At this point, I finished clearing out the top shelf (yes, this is still just the top shelf) by removing one last item: a sandwich container filled with beer. It had been saved before returning a keg at the request of a roommate who said he’d use it for cooking brats. Yet clearly, he never followed through, leaving me to throw away the 3-month-old beer stored in a Tupperware container.
Luckily, the second shelf turned out to be no problem at all, as it was pretty sparse to begin, and only caused me to throw out two items. The first to go was a brown container of unfinished Sendik’s guacamole. It was the second item, however, that disturbed me a little more.
I took out a cereal bowl with some saran wrap over the top of it, the contents of which were white and soupy with a liquid I couldn’t really identify. What I knew for sure was that it smelled like feta cheese, and that it most definitely was not feta cheese. I tossed it and moved on to the bottom shelf.
Everything on the bottom shelf I threw out had an expiration date from October.
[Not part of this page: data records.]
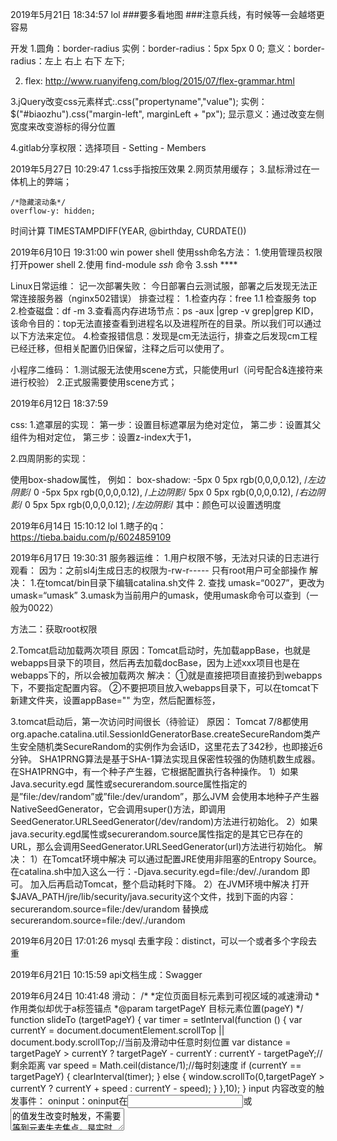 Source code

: 2019年5月21日 18:34:57
lol
###要多看地图
###注意兵线，有时候等一会越塔更容易


开发
1.圆角：border-radius
实例：border-radius：5px 5px 0 0;
意义：border-radius：左上 右上 右下 左下;

2. flex: http://www.ruanyifeng.com/blog/2015/07/flex-grammar.html

3.jQuery改变css元素样式:.css("propertyname","value");
实例：        $("#biaozhu").css("margin-left", marginLeft + "px");
显示意义：通过改变左侧宽度来改变游标的得分位置

4.gitlab分享权限：选择项目 - Setting - Members


2019年5月27日 10:29:47
1.css手指按压效果
2.网页禁用缓存；
3.鼠标滑过在一体机上的弊端；

    /*隐藏滚动条*/
    overflow-y: hidden;
    
    
 时间计算
 TIMESTAMPDIFF(YEAR, @birthday, CURDATE())
 
 2019年6月10日 19:31:00
 win power shell 使用ssh命名方法：
 1.使用管理员权限打开power shell
 2.使用 find-module *ssh* 命令
 3.ssh ****
 
 Linux日常运维：
 记一次部署失败：
 今日部署白云测试服，部署之后发现无法正常连接服务器（nginx502错误）
 排查过程：
 1.检查内存：free
 1.1 检查服务 top
 2.检查磁盘：df -m
 3.查看高内存进场节点：ps -aux |grep -v grep|grep KID，该命令目的：top无法直接查看到进程名以及进程所在的目录。所以我们可以通过以下方法来定位。
 4.检查报错信息：发现是cm无法运行，排查之后发现cm工程已经迁移，但相关配置仍旧保留，注释之后可以使用了。
 
 
 小程序二维码：
 1.测试服无法使用scene方式，只能使用url（问号配合&连接符来进行校验）
 2.正式服需要使用scene方式；
 
 
 2019年6月12日 18:37:59
 
css:
1.遮罩层的实现：
    第一步：设置目标遮罩层为绝对定位，
    第二步：设置其父组件为相对定位，
    第三步：设置z-index大于1，

2.四周阴影的实现：

使用box-shadow属性，
例如：
    box-shadow:
        -5px 0 5px rgb(0,0,0,0.12),   /*左边阴影*/
        0 -5px 5px rgb(0,0,0,0.12),  /*上边阴影*/
        5px 0 5px rgb(0,0,0,0.12),  /*右边阴影*/
        0 5px 5px rgb(0,0,0,0.12); /*左边阴影*/
 其中：颜色可以设置透明度
 
 
 2019年6月14日 15:10:12
 lol
 1.瞎子的q：https://tieba.baidu.com/p/6024859109
 
 
 2019年6月17日 19:30:31
 服务器运维：
 1.用户权限不够，无法对只读的日志进行观看：
 因为：之前sl4j生成日志的权限为-rw-r----- 只有root用户可全部操作
 解决：
    1.在tomcat/bin目录下编辑catalina.sh文件
    2. 查找 umask=“0027”，更改为 umask=“umask”
    3.umask为当前用户的umask，使用umask命令可以查到（一般为0022）
    
   方法二：获取root权限
 
 2.Tomcat启动加载两次项目
 原因：Tomcat启动时，先加载appBase，也就是webapps目录下的项目，然后再去加载docBase，因为上述xxx项目也是在webapps下的，所以会被加载两次
 解决：
    ①就是直接把项目直接扔到webapps下，不要指定<Context>配置内容。
    ②不要把项目放入webapps目录下，可以在tomcat下新建文件夹，设置appBase="" 为空，然后配置<Context>标签，
    
 3.tomcat启动后，第一次访问时间很长（待验证）
 原因：
    Tomcat 7/8都使用org.apache.catalina.util.SessionIdGeneratorBase.createSecureRandom类产生安全随机类SecureRandom的实例作为会话ID，这里花去了342秒，也即接近6分钟。
    SHA1PRNG算法是基于SHA-1算法实现且保密性较强的伪随机数生成器。
    在SHA1PRNG中，有一个种子产生器，它根据配置执行各种操作。
    1）如果Java.security.egd 属性或securerandom.source属性指定的是”file:/dev/random”或”file:/dev/urandom”，那么JVM 会使用本地种子产生器NativeSeedGenerator，它会调用super()方法，即调用 SeedGenerator.URLSeedGenerator(/dev/random)方法进行初始化。
    2）如果java.security.egd属性或securerandom.source属性指定的是其它已存在的URL，那么会调用SeedGenerator.URLSeedGenerator(url)方法进行初始化。
 解决：
    1）在Tomcat环境中解决
    可以通过配置JRE使用非阻塞的Entropy Source。
    在catalina.sh中加入这么一行：-Djava.security.egd=file:/dev/./urandom 即可。
    加入后再启动Tomcat，整个启动耗时下降。
    2）在JVM环境中解决
    打开$JAVA_PATH/jre/lib/security/java.security这个文件，找到下面的内容：
    securerandom.source=file:/dev/urandom
    替换成
    securerandom.source=file:/dev/./urandom
    
    
2019年6月20日 17:01:26
mysql
去重字段：distinct，可以一个或者多个字段去重


2019年6月21日 10:15:59
api文档生成：Swagger
    
2019年6月24日 10:41:48
滑动：
    /*
    *定位页面目标元素到可视区域的减速滑动
    *作用类似却优于a标签锚点
    *@param targetPageY 目标元素位置(pageY)
    */
    function slideTo (targetPageY) {
        var timer = setInterval(function () {
            var currentY = document.documentElement.scrollTop || document.body.scrollTop;//当前及滑动中任意时刻位置
            var distance = targetPageY > currentY ? targetPageY - currentY : currentY - targetPageY;//剩余距离
            var speed = Math.ceil(distance/1);//每时刻速度
            if (currentY == targetPageY) {
                clearInterval(timer);
            } else {
                window.scrollTo(0,targetPageY > currentY ? currentY + speed : currentY - speed);
            }
        },10);
    }
input 内容改变的触发事件：
oninput：oninput在<input>或<textarea>的值发生改变时触发，不需要等到元素失去焦点，是实时的。它是HTML5的事件，可用于检测文本类输入框的值。
        缺陷：从脚本中修改值不会触发事件。从浏览器下拉提示框里选取值时不会触发。IE9 以下不支持，所以IE9以下可用
        
 <%--禁用缓存--%>
 <META HTTP-EQUIV="pragma" CONTENT="no-cache">
 <META HTTP-EQUIV="Cache-Control" CONTENT="no-cache, must-revalidate">
 <META HTTP-EQUIV="expires" CONTENT="0">
 
 小程序：
 1.生成二维码API scene参数长度限制为32个字节 地址：https://developers.weixin.qq.com/miniprogram/dev/api-backend/open-api/qr-code/wxacode.getUnlimited.html
 // todo  ajax 跨域问题
 
 
 2019年6月25日 11:32:44
 前进: history.forward();=history.go(1);
 后退: history.back();=history.go(-1);
 
 2019年6月28日 18:39:41
 Windows知识：
 1.关闭密码验证：https://www.kafan.cn/A/pvwdlj46n7.html
 2.Tomcat服务无法调用打印服务解决：使用最高管理员登录
    1.找到系统服务
    2.设置Tomcat登录为管理员帐号登录，注意要这是管理员帐号密码（密码为空会报错）；
    3.重启服务
  
  AES相关：
  AES解密的时候可能会遇到长度问题导致解密失败：
  新版java:改这个路径下面的这个文件:%JAVA_HOME%\JRE\lib\security\java.security :为 crypto.policy=unlimited；
  旧版java:https://www.sojson.com/blog/249.html 替换jra包；


2019年6月26日 22:37:03
idea合并分值
1.在pull页面获取所有远程分支；
2.选择要被合并的分支（主分支）；
3.选择merge

解决idea maven现在包过慢的问题
1.idea - 设置 - maven
2.勾选open settings.xml
3.在目标文件夹新建settings.xml
4.内容为：
<?xml version="1.0" encoding="UTF-8"?>
<settings xmlns="http://maven.apache.org/SETTINGS/1.0.0"
          xmlns:xsi="http://www.w3.org/2001/XMLSchema-instance"
          xsi:schemaLocation="http://maven.apache.org/SETTINGS/1.0.0 http://maven.apache.org/xsd/settings-1.0.0.xsd">
    <mirrors> 
         <mirror>
            <id>alimaven</id>
            <mirrorOf>central</mirrorOf>
             <name>aliyun maven</name>
             <url>http://maven.aliyun.com/nexus/content/repositories/central/</url>
         </mirror>

         <mirror>
             <id>repo</id>
             <mirrorOf>central</mirrorOf>
             <name>Human Readable Name for this Mirror.</name>
             <url>http://repo1.maven.org/maven2/</url>
         </mirror>
    </mirrors>
</settings>

2019年7月18日
得分：44
浏览网页等 -14
熬夜 -20
个人卫生 -20


前端代码规范：http://alloyteam.github.io/CodeGuide/

ajax实现文件上传
# 点击button按钮触发input标签
function select_file(){
    $("#file").trigger("click");
}

function fileUpload(){
    # 创建formdata对象
    var formData = new FormData();
    # 给formData对象添加<input>标签,注意与input标签的ID一致
    formData.append('file', $('#file')[0].files[0]);
    $.ajax({
                url : '/xxx',//这里写你的url
                type : 'POST',
                data : formData,
                contentType: false,// 当有文件要上传时，此项是必须的，否则后台无法识别文件流的起始位置
                processData: false,// 是否序列化data属性，默认true(注意：false时type必须是post)
                dataType: 'json',//这里是返回类型，一般是json,text等
                clearForm: true,//提交后是否清空表单数据
                success: function(data) {   //提交成功后自动执行的处理函数，参数data就是服务器返回的数据。
                    aler('上传成功');
                },
                error: function(data, status, e) {  //提交失败自动执行的处理函数。
                    console.error(e);
                }
            });
}


重点：上传数据格式为FormData，多字段就append多个字段





       
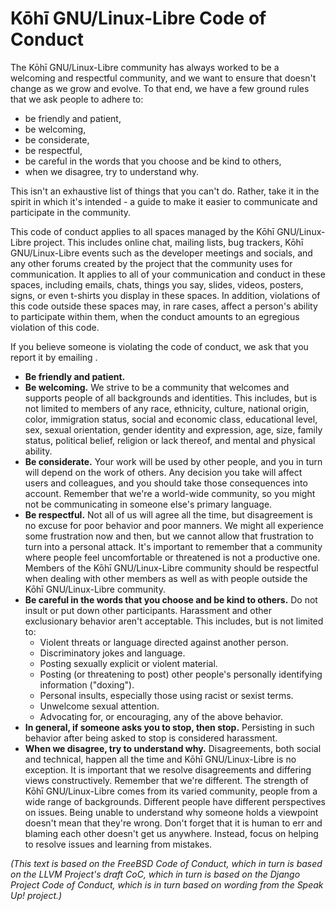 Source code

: # Kōhī GNU/Linux-Libre Code of Conduct

The Kōhī GNU/Linux-Libre community has always worked to be a welcoming and respectful community, and we want to ensure that doesn't change as we grow and evolve. To that end, we have a few ground rules that we ask people to adhere to:

- be friendly and patient,
- be welcoming,
- be considerate,
- be respectful,
- be careful in the words that you choose and be kind to others,
- when we disagree, try to understand why.

This isn't an exhaustive list of things that you can't do. Rather, take it in the spirit in which it's intended - a guide to make it easier to communicate and participate in the community.

This code of conduct applies to all spaces managed by the Kōhī GNU/Linux-Libre project. This includes online chat, mailing lists, bug trackers, Kōhī GNU/Linux-Libre events such as the developer meetings and socials, and any other forums created by the project that the community uses for communication. It applies to all of your communication and conduct in these spaces, including emails, chats, things you say, slides, videos, posters, signs, or even t-shirts you display in these spaces. In addition, violations of this code outside these spaces may, in rare cases, affect a person's ability to participate within them, when the conduct amounts to an egregious violation of this code.

If you believe someone is violating the code of conduct, we ask that you report it by emailing .

- **Be friendly and patient.**
- **Be welcoming.** We strive to be a community that welcomes and supports people of all backgrounds and identities. This includes, but is not limited to members of any race, ethnicity, culture, national origin, color, immigration status, social and economic class, educational level, sex, sexual orientation, gender identity and expression, age, size, family status, political belief, religion or lack thereof, and mental and physical ability.
- **Be considerate.** Your work will be used by other people, and you in turn will depend on the work of others. Any decision you take will affect users and colleagues, and you should take those consequences into account. Remember that we're a world-wide community, so you might not be communicating in someone else's primary language.
- **Be respectful.** Not all of us will agree all the time, but disagreement is no excuse for poor behavior and poor manners. We might all experience some frustration now and then, but we cannot allow that frustration to turn into a personal attack. It's important to remember that a community where people feel uncomfortable or threatened is not a productive one. Members of the Kōhī GNU/Linux-Libre community should be respectful when dealing with other members as well as with people outside the Kōhī GNU/Linux-Libre community.
- **Be careful in the words that you choose and be kind to others.** Do not insult or put down other participants. Harassment and other exclusionary behavior aren't acceptable. This includes, but is not limited to:
  - Violent threats or language directed against another person.
  - Discriminatory jokes and language.
  - Posting sexually explicit or violent material.
  - Posting (or threatening to post) other people's personally identifying information ("doxing").
  - Personal insults, especially those using racist or sexist terms.
  - Unwelcome sexual attention.
  - Advocating for, or encouraging, any of the above behavior.
- **In general, if someone asks you to stop, then stop.** Persisting in such behavior after being asked to stop is considered harassment.
- **When we disagree, try to understand why.** Disagreements, both social and technical, happen all the time and Kōhī GNU/Linux-Libre is no exception. It is important that we resolve disagreements and differing views constructively. Remember that we're different. The strength of Kōhī GNU/Linux-Libre comes from its varied community, people from a wide range of backgrounds. Different people have different perspectives on issues. Being unable to understand why someone holds a viewpoint doesn't mean that they're wrong. Don't forget that it is human to err and blaming each other doesn't get us anywhere. Instead, focus on helping to resolve issues and learning from mistakes.

_(This text is based on the FreeBSD Code of Conduct, which in turn is based on the LLVM Project's draft CoC, which in turn is based on the Django Project Code of Conduct, which is in turn based on wording from the Speak Up! project.)_
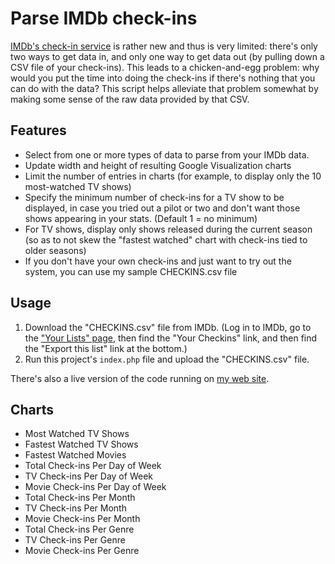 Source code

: Parse IMDb check-ins
====================

[IMDb's check-in service](http://www.imdb.com/help/search?domain=helpdesk_faq&index=1&file=checkins) is rather new and thus is very limited: there's only two ways to get data in, and only one way to get data out (by pulling down a CSV file of your check-ins). This leads to a chicken-and-egg problem: why would you put the time into doing the check-ins if there's nothing that you can do with the data? This script helps alleviate that problem somewhat by making some sense of the raw data provided by that CSV.

## Features

* Select from one or more types of data to parse from your IMDb data.
* Update width and height of resulting Google Visualization charts
* Limit the number of entries in charts (for example, to display only the 10 most-watched TV shows)
* Specify the minimum number of check-ins for a TV show to be displayed, in case you tried out a pilot or two and don't want those shows appearing in your stats. (Default 1 = no minimum)
* For TV shows, display only shows released during the current season (so as to not skew the "fastest watched" chart with check-ins tied to older seasons)
* If you don't have your own check-ins and just want to try out the system, you can use my sample CHECKINS.csv file

## Usage

1. Download the "CHECKINS.csv" file from IMDb. (Log in to IMDb, go to the ["Your Lists" page](http://www.imdb.com/profile/lists), then find the "Your Checkins" link, and then find the "Export this list" link at the bottom.)
2. Run this project's `index.php` file and upload the "CHECKINS.csv" file.

There's also a live version of the code running on [my web site](http://www.curtisgibby.com/parse_imdb_checkins/index.php).

## Charts

* Most Watched TV Shows
* Fastest Watched TV Shows
* Fastest Watched Movies
* Total Check-ins Per Day of Week
* TV Check-ins Per Day of Week
* Movie Check-ins Per Day of Week
* Total Check-ins Per Month
* TV Check-ins Per Month
* Movie Check-ins Per Month
* Total Check-ins Per Genre
* TV Check-ins Per Genre
* Movie Check-ins Per Genre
Two 32-oz containers of yogurt, a half gallon of milk, a package of cream cheese, a few small bags of baby carrots (yikes) and a bottle of buttermilk went into the trash.
At that point, all the main fridge space had been vetted, leading me to move on to the drawers and the door. I was in the home stretch, and I was very glad to be.
All I found in the drawer was one apple, one orange and one slice of Swiss cheese. Clearing out the drawers, then, was no big deal. It was realizing the number of items that were almost finished but still left in the fridge that was (and still is) confounding.
I finally arrived at the fridge door, finding some expired broth, sour cream, buffalo sauce and salsa to throw out. The one weird thing to note, however, was that I found a small to-go container of dipping sauce. I was almost certain it was ranch, but at that point, deemed it not worth smelling to find out. My nose had endured enough for one day.
With an almost entirely full trash bag and the realization of my apartment’s inability to finish bags of vegetables, I was finished. It was a very interesting process, and one worth telling — both because it can inspire kitchen owners to go and detox their appliances to kick off the new semester, or it can warn them to stay far, far away from the depths of their fridges.